## PROBLEM REQUIREMENTS
Lines in the following data that contain the string "automatically" are to be counted. Report only their number.

GIVEN DATA Start Marker

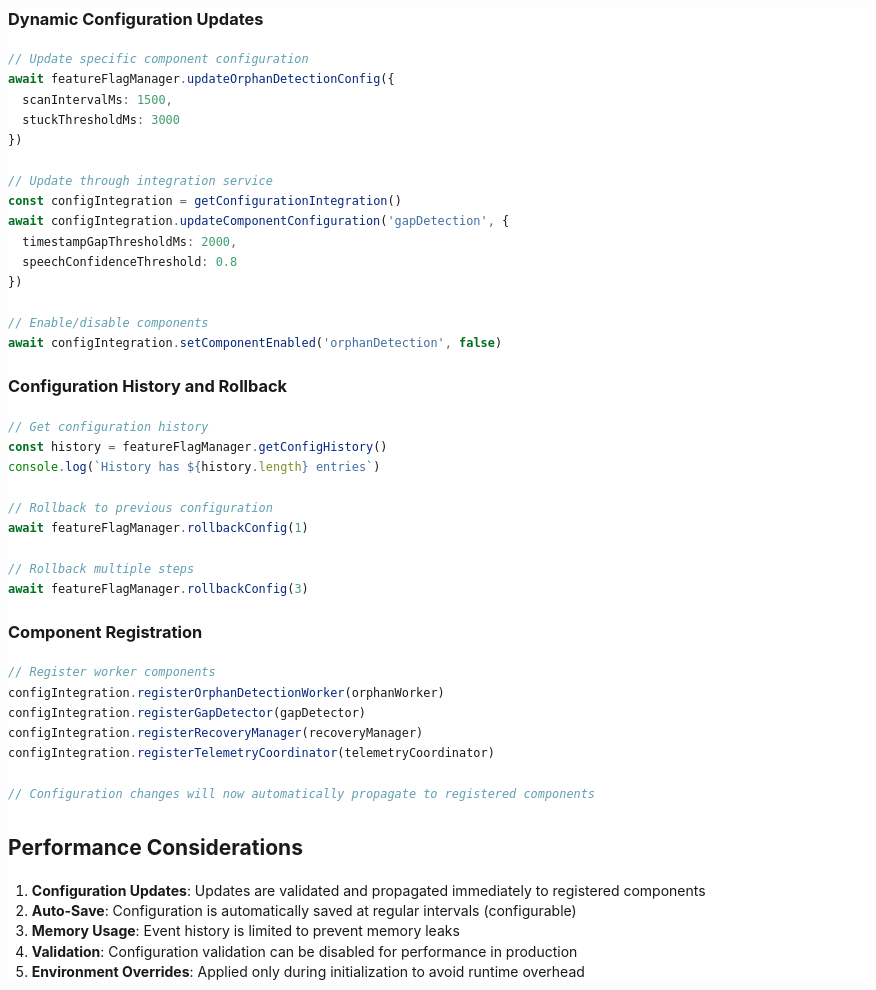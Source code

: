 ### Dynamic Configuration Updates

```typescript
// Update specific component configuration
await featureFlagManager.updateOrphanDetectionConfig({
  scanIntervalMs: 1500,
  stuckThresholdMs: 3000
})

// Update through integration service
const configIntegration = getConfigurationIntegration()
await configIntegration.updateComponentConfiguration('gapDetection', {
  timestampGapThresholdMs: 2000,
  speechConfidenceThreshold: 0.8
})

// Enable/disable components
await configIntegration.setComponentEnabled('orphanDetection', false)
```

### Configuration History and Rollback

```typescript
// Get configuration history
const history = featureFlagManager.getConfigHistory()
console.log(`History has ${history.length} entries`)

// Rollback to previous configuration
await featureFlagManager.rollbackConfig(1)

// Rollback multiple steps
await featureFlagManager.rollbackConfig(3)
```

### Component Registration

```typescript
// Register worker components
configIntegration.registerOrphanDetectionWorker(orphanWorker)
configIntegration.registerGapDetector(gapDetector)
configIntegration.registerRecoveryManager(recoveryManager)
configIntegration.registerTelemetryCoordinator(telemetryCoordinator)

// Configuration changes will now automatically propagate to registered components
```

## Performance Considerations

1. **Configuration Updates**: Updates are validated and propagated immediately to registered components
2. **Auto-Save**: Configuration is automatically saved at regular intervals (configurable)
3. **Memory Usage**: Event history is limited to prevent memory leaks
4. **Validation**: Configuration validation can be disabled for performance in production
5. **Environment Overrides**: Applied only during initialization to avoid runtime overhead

GIVEN DATA End Marker
GIVEN DATA Start Marker

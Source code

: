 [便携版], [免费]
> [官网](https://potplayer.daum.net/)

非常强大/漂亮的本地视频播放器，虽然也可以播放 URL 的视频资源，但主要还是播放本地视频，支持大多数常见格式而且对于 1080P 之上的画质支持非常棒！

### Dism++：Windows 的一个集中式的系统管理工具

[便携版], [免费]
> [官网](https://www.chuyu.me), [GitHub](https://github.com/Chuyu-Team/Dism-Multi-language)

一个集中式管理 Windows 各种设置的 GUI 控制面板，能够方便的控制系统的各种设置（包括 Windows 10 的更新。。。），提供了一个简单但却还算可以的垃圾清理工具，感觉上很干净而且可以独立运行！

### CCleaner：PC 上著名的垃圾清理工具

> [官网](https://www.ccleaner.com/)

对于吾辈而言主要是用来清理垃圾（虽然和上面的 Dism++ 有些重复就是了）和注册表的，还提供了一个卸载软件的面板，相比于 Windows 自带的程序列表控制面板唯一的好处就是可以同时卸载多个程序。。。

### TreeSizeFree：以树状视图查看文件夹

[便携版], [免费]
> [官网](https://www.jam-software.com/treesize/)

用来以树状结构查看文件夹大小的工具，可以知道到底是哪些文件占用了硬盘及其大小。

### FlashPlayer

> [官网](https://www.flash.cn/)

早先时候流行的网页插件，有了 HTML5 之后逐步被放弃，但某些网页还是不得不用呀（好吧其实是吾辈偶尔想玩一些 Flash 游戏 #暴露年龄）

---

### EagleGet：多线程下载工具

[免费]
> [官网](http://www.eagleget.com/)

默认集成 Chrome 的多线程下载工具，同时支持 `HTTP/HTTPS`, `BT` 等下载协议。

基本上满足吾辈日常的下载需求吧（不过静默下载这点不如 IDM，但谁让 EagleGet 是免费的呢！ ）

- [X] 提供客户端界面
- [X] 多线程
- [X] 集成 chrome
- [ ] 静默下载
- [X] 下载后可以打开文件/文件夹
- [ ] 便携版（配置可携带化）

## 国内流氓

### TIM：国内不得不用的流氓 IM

GIVEN DATA End Marker
GIVEN DATA Start Marker

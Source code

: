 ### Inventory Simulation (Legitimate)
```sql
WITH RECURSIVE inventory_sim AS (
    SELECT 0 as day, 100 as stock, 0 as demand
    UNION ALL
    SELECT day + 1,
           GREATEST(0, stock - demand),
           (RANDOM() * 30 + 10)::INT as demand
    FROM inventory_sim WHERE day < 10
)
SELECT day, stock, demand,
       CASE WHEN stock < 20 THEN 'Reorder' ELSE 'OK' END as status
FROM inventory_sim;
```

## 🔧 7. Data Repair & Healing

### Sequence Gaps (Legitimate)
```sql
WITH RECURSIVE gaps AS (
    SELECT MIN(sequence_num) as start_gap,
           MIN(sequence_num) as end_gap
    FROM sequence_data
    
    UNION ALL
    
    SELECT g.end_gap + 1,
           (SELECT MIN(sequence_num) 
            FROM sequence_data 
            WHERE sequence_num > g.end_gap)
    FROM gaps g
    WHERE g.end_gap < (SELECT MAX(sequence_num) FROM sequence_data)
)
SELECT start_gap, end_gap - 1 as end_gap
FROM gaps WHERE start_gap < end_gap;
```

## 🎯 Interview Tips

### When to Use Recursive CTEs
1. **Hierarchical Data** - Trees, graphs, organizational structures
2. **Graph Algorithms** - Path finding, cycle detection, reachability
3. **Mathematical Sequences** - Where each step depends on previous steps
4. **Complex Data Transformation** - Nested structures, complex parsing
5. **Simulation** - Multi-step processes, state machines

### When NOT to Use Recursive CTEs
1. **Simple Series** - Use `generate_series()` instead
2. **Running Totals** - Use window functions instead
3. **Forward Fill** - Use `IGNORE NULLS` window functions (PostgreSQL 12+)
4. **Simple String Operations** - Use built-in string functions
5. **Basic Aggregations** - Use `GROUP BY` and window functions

GIVEN DATA End Marker

## OUTPUT BELOW
2